Jamie, if I recall correctly, was a friend of someone in the SST organization- probably Phil Newman, the owner/operator/engineer of Spinhead. We wanted to hedge our bets by getting more live recordings to choose from, so we decided to do an outdoor show and invite everyone we knew. We also invited Death and Taxes, Tom Shannon's band, to come out and play with us there. While the turnout wasn't bad, the location turned out to be too remote for most people and so we did not have a huge crowd. I had been very excited about doing an outdoor show but in this case it turned out to be more of a pain in the ass than it was worth. By the time we went on, the sun was going down, the engineer couldn't see the equipment that well, the audience who'd been baking in the sun all day started to freeze and the musicians fared about the same or worse- fingers didn't move so well, etc. Still there were some very fun and memorable moments spread throughout the day and we did get one usable song out of it, "Beany Boy's Polka".
Again, these pictures were taken with a flash, and they make the room look very bright, which it never was- it was dark and atmospheric. (I saw many details of Spinhead illuminated for the first time when these were developed. Here we'd been there every night for a month doing "Music To Trash", and for about a week during "A Land Without Fences"; and until I saw these shots I could never tell what color the back wall was.) And this was a very unusual set up for us, all packed against the back wall- normally we arranged ourselves in a circle facing each other: M. against the back wall, me against the front wall with my back to the door and the recording booth window, George to the right and Kenny to the left. After which of course you could barely walk in and out of the place, especially once the sound baffles went up. But this time we needed room for an audience, so...we all brought a lot less (yes, believe it or not, this was light for us). I didn't even bring the pedalboard- guitar and amp, period. I thought it would be a nice challenge to make Paper Bag music without it. Songs from this session that made the album: "Frightened Lives" and "Studio Hell".

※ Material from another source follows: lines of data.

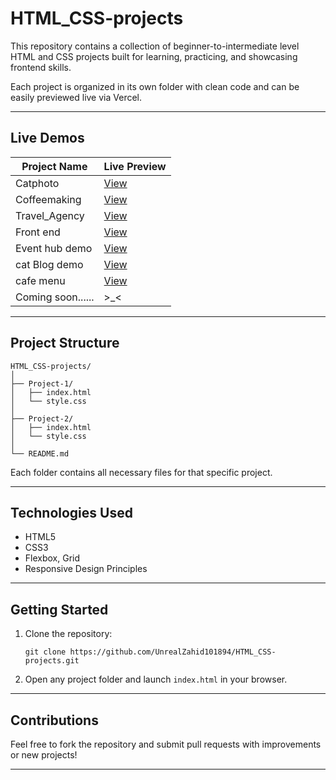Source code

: # HTML_CSS-projects
This repository contains a collection of beginner-to-intermediate level HTML and CSS projects built for learning, practicing, and showcasing frontend skills.

Each project is organized in its own folder with clean code and can be easily previewed live via Vercel.

---

## Live Demos

| Project Name       | Live Preview                                                                 |
|--------------------|------------------------------------------------------------------------------|
| Catphoto           | [View](https://html-css-projects-steel.vercel.app/)                          |
| Coffeemaking       | [View](https://html-css-projects-t5zs.vercel.app/)                           |
| Travel_Agency      | [View](https://travelagencyweb.vercel.app/)                                  |
| Front end          | [View](https://html-css-projects-i8y6.vercel.app/)                           |
| Event hub demo     | [View](https://html-css-projects-dh38.vercel.app/)                           |
| cat Blog demo      | [View](https://html-css-projects-4d1s.vercel.app/)                           |
| cafe menu          | [View](https://html-css-projects-al9n.vercel.app/)                           |
| Coming soon......  | >_<                                                                          |
---

## Project Structure

```
HTML_CSS-projects/
│
├── Project-1/
│   ├── index.html
│   └── style.css
│
├── Project-2/
│   ├── index.html
│   └── style.css
│
└── README.md
```

Each folder contains all necessary files for that specific project.

---

## Technologies Used

- HTML5
- CSS3
- Flexbox, Grid
- Responsive Design Principles

---

## Getting Started

1. Clone the repository:
   ```
   git clone https://github.com/UnrealZahid101894/HTML_CSS-projects.git
   ```
2. Open any project folder and launch `index.html` in your browser.

---

## Contributions

Feel free to fork the repository and submit pull requests with improvements or new projects!

---
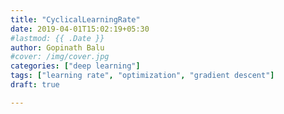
 ```yaml
---
title: "CyclicalLearningRate"
date: 2019-04-01T15:02:19+05:30
#lastmod: {{ .Date }}
author: Gopinath Balu
#cover: /img/cover.jpg
categories: ["deep learning"]
tags: ["learning rate", "optimization", "gradient descent"]
draft: true

---
```


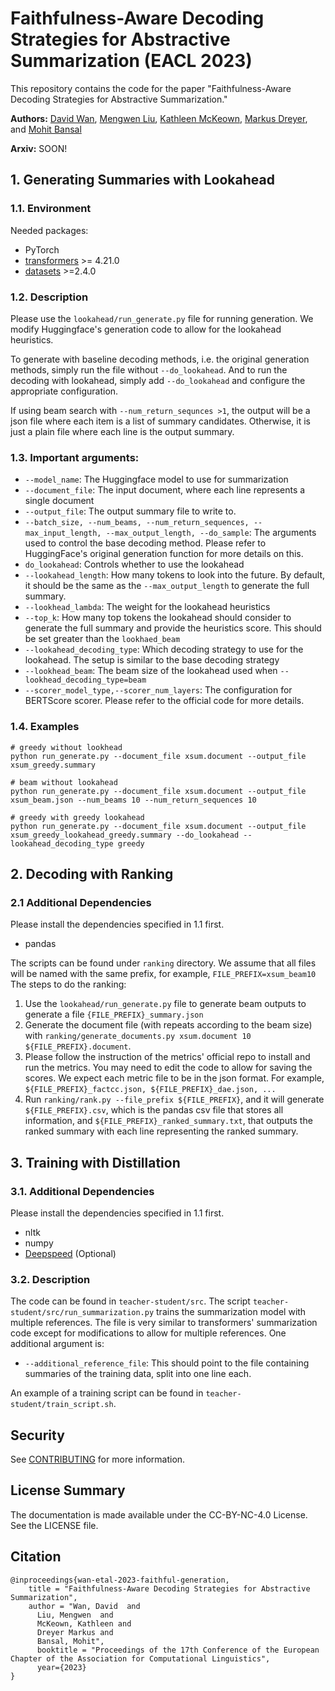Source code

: # Faithfulness-Aware Decoding Strategies for Abstractive Summarization (EACL 2023)

This repository contains the code for the paper "Faithfulness-Aware Decoding Strategies for Abstractive Summarization."

**Authors:** [David Wan](https://meetdavidwan.github.io), [Mengwen Liu](https://www.amazon.science/author/mengwen-liu), [Kathleen McKeown](http://www.cs.columbia.edu/~kathy), [Markus Dreyer](https://markusdreyer.org), and [Mohit Bansal](https://www.cs.unc.edu/~mbansal)

**Arxiv:** SOON!

## 1. Generating Summaries with Lookahead

### 1.1. Environment
Needed packages:
- PyTorch
- [transformers](https://github.com/huggingface/transformers/tree/v4.21.0) >= 4.21.0
- [datasets](https://github.com/huggingface/datasets/tree/2.4.0) >=2.4.0

### 1.2. Description
Please use the `lookahead/run_generate.py` file for running generation. We modify Huggingface's generation code to allow for the lookahead heuristics.

To generate with baseline decoding methods, i.e. the original generation methods, simply run the file without `--do_lookahead`. And to run the decoding with lookahead, simply add `--do_lookahead` and configure the appropriate configuration.

If using beam search with `--num_return_sequnces >1`, the output will be a json file where each item is a list of summary candidates. Otherwise, it is just a plain file where each line is the output summary.

### 1.3. Important arguments:
- `--model_name`: The Huggingface model to use for summarization
- `--document_file`: The input document, where each line represents a single document
- `--output_file`: The output summary file to write to.
- `--batch_size, --num_beams, --num_return_sequences, --max_input_length, --max_output_length, --do_sample`: The arguments used to control the base decoding method. Please refer to HuggingFace's original generation function for more details on this.
- `do_lookahead`: Controls whether to use the lookahead
- `--lookahead_length`: How many tokens to look into the future. By default, it should be the same as the `--max_output_length` to generate the full summary.
- `--lookhead_lambda`: The weight for the lookahead heuristics
- `--top_k`: How many top tokens the lookahead should consider to generate the full summary and provide the heuristics score. This should be set greater than the `lookhaed_beam`
- `--lookahead_decoding_type`: Which decoding strategy to use for the lookahead. The setup is similar to the base decoding strategy
- `--lookhead_beam`: The beam size of the lookahead used when `--lookhead_decoding_type=beam`
- `--scorer_model_type,--scorer_num_layers`:  The configuration for BERTScore scorer. Please refer to the official code for more details.

### 1.4. Examples
```
# greedy without lookhead
python run_generate.py --document_file xsum.document --output_file xsum_greedy.summary

# beam without lookahead
python run_generate.py --document_file xsum.document --output_file xsum_beam.json --num_beams 10 --num_return_sequences 10

# greedy with greedy lookahead
python run_generate.py --document_file xsum.document --output_file xsum_greedy_lookahead_greedy.summary --do_lookahead --lookahead_decoding_type greedy

```

## 2. Decoding with Ranking

### 2.1 Additional Dependencies
Please install the dependencies specified in 1.1 first.
- pandas

The scripts can be found under `ranking` directory. We assume that all files will be named with the same prefix, for example, `FILE_PREFIX=xsum_beam10` The steps to do the ranking:
1. Use the `lookahead/run_generate.py` file to generate beam outputs to generate a file `{FILE_PREFIX}_summary.json`
2. Generate the document file (with repeats according to the beam size) with `ranking/generate_documents.py xsum.document 10 ${FILE_PREFIX}.document`.
3. Please follow the instruction of the metrics' official repo to install and run the metrics. You may need to edit the code to allow for saving the scores. We expect each metric file to be in the json format. For example, `${FILE_PREFIX}_factcc.json, ${FILE_PREFIX}_dae.json, ...`
4. Run `ranking/rank.py --file_prefix ${FILE_PREFIX}`, and it will generate `${FILE_PREFIX}.csv`, which is the pandas csv file that stores all information, and `${FILE_PREFIX}_ranked_summary.txt`, that outputs the ranked summary with each line representing the ranked summary.

## 3. Training with Distillation

### 3.1. Additional Dependencies
Please install the dependencies specified in 1.1 first.
- nltk
- numpy
- [Deepspeed](https://github.com/microsoft/DeepSpeed) (Optional)

### 3.2. Description

The code can be found in `teacher-student/src`. The script `teacher-student/src/run_summarization.py` trains the summarization model with multiple references. The file is very similar to transformers' summarization code except for modifications to allow for multiple references. One additional argument is:
- `--additional_reference_file`: This should point to the file containing summaries of the training data, split into one line each.

An example of a training script can be found in `teacher-student/train_script.sh`.

## Security

See [CONTRIBUTING](CONTRIBUTING.md#security-issue-notifications) for more information.

## License Summary

The documentation is made available under the CC-BY-NC-4.0 License. See the LICENSE file.

## Citation

```
@inproceedings{wan-etal-2023-faithful-generation,
    title = "Faithfulness-Aware Decoding Strategies for Abstractive Summarization",
    author = "Wan, David  and
      Liu, Mengwen  and
      McKeown, Kathleen and
      Dreyer Markus and
      Bansal, Mohit",
      booktitle = "Proceedings of the 17th Conference of the European Chapter of the Association for Computational Linguistics",
      year={2023}
}
```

Overall comments: While we'd originally talked about doing a series of gigs and pulling the best from them for this album, after how good the Be-Bop show was M. thought we ought to just pull from that. He was outvoted and we did the other two shows, from which 3 very good pieces came. There have been times, in retrospect, that I thought he was right. (And in fact we have talked a lot about putting out the Be-Bop show as a separate release, something which may yet happen.) But then again...if we'd stopped there, we wouldn't have "Studio Hell", which is one of my all time PB favorites and one of M.'s best poetry pieces. I think if nothing else, that one made it all worth it.

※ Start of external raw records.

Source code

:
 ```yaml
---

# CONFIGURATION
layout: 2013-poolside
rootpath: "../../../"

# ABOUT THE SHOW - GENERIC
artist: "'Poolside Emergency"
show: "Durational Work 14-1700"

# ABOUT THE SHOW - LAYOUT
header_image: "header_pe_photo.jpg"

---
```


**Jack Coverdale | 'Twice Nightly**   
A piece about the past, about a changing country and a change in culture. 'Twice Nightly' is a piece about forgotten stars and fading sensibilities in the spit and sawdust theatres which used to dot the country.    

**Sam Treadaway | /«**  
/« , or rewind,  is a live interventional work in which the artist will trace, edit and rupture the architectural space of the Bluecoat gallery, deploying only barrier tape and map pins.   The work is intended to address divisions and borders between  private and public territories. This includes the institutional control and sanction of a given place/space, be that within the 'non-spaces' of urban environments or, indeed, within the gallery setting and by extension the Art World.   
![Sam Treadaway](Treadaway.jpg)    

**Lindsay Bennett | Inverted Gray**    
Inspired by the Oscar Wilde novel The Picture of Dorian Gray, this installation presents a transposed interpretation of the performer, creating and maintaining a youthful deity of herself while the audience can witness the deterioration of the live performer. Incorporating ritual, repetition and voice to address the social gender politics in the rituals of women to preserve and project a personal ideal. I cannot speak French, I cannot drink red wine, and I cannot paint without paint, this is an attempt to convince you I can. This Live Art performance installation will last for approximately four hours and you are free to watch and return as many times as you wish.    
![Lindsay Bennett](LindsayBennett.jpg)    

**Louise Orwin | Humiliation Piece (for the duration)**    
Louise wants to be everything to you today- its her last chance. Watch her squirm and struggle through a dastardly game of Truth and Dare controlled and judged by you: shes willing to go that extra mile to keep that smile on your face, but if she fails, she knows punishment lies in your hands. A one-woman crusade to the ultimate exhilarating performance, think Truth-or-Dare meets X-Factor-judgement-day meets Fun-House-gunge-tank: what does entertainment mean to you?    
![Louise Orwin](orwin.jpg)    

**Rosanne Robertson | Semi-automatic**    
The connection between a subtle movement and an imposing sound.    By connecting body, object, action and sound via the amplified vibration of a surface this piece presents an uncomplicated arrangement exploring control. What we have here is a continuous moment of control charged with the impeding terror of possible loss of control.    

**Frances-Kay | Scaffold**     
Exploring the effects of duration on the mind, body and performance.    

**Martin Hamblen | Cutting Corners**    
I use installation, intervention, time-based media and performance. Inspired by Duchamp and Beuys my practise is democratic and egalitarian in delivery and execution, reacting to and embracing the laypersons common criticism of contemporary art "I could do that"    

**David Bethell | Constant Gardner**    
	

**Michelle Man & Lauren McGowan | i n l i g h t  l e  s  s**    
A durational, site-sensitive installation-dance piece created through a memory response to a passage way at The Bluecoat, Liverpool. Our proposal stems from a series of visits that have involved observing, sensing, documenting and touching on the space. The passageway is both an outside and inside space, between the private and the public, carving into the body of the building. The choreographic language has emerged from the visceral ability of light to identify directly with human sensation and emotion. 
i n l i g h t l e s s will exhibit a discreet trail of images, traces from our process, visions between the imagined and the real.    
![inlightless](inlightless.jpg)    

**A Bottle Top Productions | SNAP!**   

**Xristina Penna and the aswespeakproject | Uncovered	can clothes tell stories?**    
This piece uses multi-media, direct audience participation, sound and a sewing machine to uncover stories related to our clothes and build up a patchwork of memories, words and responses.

I was also annoyed at having to go back exclusively to the vinyl format- only because we had so much good stuff recorded for this one and had to pare it down mercilessly to fit onto LP. This album is way, way too short, it's practically an e.p. (The prevaling production wisdom was: "It's gotta be loud dude, if it's too long you lose volume!" I said, "Fine, let 'em get more for their money and just turn it up!" But no!) If we'd been allowed a CD release we could have doubled the amount of material with no problem. But considering this album received no domestic promotion (and seemingly no domestic distribution either), SST obviously didn't care. It sat for nearly a year before being released- to Europe and mail order and as far as I can tell, nothing else. A bad fate for a good album.